SOURCE RECORDS =>
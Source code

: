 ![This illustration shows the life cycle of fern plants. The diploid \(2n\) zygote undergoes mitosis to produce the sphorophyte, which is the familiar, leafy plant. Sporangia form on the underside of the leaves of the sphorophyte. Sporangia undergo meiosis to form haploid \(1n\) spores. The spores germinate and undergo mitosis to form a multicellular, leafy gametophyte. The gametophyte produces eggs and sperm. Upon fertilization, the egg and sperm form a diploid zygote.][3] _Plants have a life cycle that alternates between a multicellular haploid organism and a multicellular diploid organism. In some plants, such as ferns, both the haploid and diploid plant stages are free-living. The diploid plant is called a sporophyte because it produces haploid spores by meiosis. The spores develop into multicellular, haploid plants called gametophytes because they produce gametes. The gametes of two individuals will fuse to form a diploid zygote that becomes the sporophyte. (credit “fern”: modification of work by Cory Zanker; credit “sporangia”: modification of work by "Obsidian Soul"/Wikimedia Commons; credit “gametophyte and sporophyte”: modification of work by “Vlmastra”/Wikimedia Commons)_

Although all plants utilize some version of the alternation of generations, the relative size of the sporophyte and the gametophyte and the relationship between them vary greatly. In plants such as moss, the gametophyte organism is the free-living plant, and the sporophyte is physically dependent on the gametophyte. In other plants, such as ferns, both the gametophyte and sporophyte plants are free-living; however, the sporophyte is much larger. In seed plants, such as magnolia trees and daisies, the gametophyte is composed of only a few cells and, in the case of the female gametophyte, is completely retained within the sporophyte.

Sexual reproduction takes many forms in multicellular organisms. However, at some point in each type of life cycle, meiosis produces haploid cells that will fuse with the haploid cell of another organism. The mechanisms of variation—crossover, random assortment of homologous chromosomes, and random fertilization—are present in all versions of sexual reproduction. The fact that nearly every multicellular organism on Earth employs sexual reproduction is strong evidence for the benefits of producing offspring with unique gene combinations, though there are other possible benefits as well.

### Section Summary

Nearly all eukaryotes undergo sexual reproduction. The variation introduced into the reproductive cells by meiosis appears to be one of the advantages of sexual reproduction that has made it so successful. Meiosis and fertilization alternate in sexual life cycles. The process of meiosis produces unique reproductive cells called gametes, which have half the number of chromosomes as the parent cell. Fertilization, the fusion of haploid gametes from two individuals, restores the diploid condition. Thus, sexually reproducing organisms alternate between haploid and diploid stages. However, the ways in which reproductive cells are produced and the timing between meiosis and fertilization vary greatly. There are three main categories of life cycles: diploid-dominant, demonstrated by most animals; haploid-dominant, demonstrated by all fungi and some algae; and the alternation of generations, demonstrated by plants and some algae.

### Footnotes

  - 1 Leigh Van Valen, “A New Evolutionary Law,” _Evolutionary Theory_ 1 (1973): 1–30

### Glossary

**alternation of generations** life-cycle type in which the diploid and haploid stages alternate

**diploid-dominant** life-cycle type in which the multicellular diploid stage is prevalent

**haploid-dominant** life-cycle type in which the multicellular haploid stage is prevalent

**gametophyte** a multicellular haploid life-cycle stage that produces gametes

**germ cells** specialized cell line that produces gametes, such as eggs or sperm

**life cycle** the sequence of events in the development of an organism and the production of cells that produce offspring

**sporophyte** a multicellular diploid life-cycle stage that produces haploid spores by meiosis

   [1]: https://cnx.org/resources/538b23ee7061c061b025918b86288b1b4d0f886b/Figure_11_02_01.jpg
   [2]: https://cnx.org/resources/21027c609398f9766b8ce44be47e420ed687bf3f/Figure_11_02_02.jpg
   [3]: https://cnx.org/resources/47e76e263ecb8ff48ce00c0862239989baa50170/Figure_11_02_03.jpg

EXERCISE AIM =>
Return only the part of the records above that opens with the line containing "Although all plants" and closes with the line containing "### Footnotes", ends included.

ANSWER TO THE PROBLEM =>
Although all plants utilize some version of the alternation of generations, the relative size of the sporophyte and the gametophyte and the relationship between them vary greatly. In plants such as moss, the gametophyte organism is the free-living plant, and the sporophyte is physically dependent on the gametophyte. In other plants, such as ferns, both the gametophyte and sporophyte plants are free-living; however, the sporophyte is much larger. In seed plants, such as magnolia trees and daisies, the gametophyte is composed of only a few cells and, in the case of the female gametophyte, is completely retained within the sporophyte.

Sexual reproduction takes many forms in multicellular organisms. However, at some point in each type of life cycle, meiosis produces haploid cells that will fuse with the haploid cell of another organism. The mechanisms of variation—crossover, random assortment of homologous chromosomes, and random fertilization—are present in all versions of sexual reproduction. The fact that nearly every multicellular organism on Earth employs sexual reproduction is strong evidence for the benefits of producing offspring with unique gene combinations, though there are other possible benefits as well.

### Section Summary

Nearly all eukaryotes undergo sexual reproduction. The variation introduced into the reproductive cells by meiosis appears to be one of the advantages of sexual reproduction that has made it so successful. Meiosis and fertilization alternate in sexual life cycles. The process of meiosis produces unique reproductive cells called gametes, which have half the number of chromosomes as the parent cell. Fertilization, the fusion of haploid gametes from two individuals, restores the diploid condition. Thus, sexually reproducing organisms alternate between haploid and diploid stages. However, the ways in which reproductive cells are produced and the timing between meiosis and fertilization vary greatly. There are three main categories of life cycles: diploid-dominant, demonstrated by most animals; haploid-dominant, demonstrated by all fungi and some algae; and the alternation of generations, demonstrated by plants and some algae.

### Footnotes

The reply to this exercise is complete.